Aquele moleque sempre foi uma figura, mas aquela superou todas. Eu não agüentei e comecei a rir. Seu Dorival me olhou daquele jeito meio desconfiado.
– Tá rindo do quê?
– Olha quem tá preocupado com a cerveja. Não toma nem leite direito e vem me dar lição de moral pra não desperdiçar cerveja.
– Flavinho, vai lá dentro e traz uma pra mim também.
– Toma essa aqui, Seu Dorival. Tá geladinha, eu tô meio empapuçado.
– Tá bom.
– Flavinho, vamos comigo na casa da Juliana?
– Ela não tá vindo pra cá?
– Tá, mas o Henrique me ligou pedindo pra ir lá ajudar eles a arrumar umas coisas, mas não disse o que era.
– Posso ir, pai?
– Se quiser ir, vai.
– Beleza.
Sai, passei na geladeira, peguei duas latinhas e entrei no carro com o Flavinho. Sei que eu não devia fazer o que eu estava fazendo, mas o Flavinho era gente boa demais e ao fazer isso eu pelo menos controlava o quanto ele bebia, do contrário ele bebia escondido até ficar bêbado como no dia do casamento de uma prima deles. A sorte dele foi que eu vi antes de todo mundo e o enfiei dentro do meu carro às escondidas. Deixei-o dormindo e voltei pra festa. Quando senti que Seu Dorival estava querendo ir embora e estava procurando por ele, voltei no carro e o acordei. Ele ainda teve a capacidade de vomitar lá dentro.
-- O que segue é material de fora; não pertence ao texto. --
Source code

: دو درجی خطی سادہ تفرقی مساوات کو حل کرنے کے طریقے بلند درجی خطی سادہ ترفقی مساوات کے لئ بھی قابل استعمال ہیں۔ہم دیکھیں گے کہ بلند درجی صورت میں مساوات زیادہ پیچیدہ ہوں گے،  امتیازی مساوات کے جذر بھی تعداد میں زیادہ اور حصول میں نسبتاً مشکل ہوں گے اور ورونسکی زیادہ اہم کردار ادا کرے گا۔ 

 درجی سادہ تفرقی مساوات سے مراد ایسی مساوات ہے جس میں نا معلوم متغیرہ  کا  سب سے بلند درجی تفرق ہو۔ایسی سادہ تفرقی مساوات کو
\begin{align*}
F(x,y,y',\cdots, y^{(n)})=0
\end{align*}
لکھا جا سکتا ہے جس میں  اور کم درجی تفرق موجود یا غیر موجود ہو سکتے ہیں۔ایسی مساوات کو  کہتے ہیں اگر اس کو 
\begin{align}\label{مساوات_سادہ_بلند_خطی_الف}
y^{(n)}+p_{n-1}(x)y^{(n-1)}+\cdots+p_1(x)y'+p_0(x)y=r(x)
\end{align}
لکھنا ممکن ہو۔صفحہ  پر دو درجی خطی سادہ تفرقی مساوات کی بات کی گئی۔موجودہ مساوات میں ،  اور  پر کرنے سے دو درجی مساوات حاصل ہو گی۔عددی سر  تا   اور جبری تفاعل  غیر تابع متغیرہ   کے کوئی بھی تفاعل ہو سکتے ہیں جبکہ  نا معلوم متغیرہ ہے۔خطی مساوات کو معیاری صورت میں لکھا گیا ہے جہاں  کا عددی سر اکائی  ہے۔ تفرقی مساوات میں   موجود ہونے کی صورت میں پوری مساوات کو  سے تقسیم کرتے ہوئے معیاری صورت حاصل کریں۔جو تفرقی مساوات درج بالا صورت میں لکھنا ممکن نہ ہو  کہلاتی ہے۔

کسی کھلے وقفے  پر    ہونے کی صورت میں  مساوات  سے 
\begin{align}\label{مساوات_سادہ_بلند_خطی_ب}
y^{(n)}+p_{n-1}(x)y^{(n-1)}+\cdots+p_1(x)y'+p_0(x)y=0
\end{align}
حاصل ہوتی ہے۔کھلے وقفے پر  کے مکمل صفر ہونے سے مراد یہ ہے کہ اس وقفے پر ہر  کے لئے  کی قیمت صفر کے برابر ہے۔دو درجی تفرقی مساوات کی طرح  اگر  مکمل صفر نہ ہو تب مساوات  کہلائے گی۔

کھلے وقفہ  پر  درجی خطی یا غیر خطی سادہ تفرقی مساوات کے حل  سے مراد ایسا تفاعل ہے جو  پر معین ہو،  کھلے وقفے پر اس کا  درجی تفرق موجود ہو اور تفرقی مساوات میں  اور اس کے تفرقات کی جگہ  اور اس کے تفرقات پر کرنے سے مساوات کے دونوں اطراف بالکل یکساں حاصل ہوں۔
Enfim, entramos no carro e quando dei a partida ele abriu a cerveja e deu um gole. Eu o repreendi porque ele só deveria fazer isso quando estivéssemos longe da casa dele. Duas quadras depois parei o carro e ficamos lá dentro conversando.
– Quê que o Henrique quer?
– Não quer nada, seu Mané. Te trouxe aqui pra você tomar essa última cerveja, hoje. Estamos entendidos?
– Ah, Klaus. Só mais essa?
– Enquanto teu pai não liberar, eu te encubro, mas tem que ter limite.
– Mas eu já tenho dezesseis anos!
– É um problema seu com seu pai, além do mais até onde sei é proibido menor de idade beber.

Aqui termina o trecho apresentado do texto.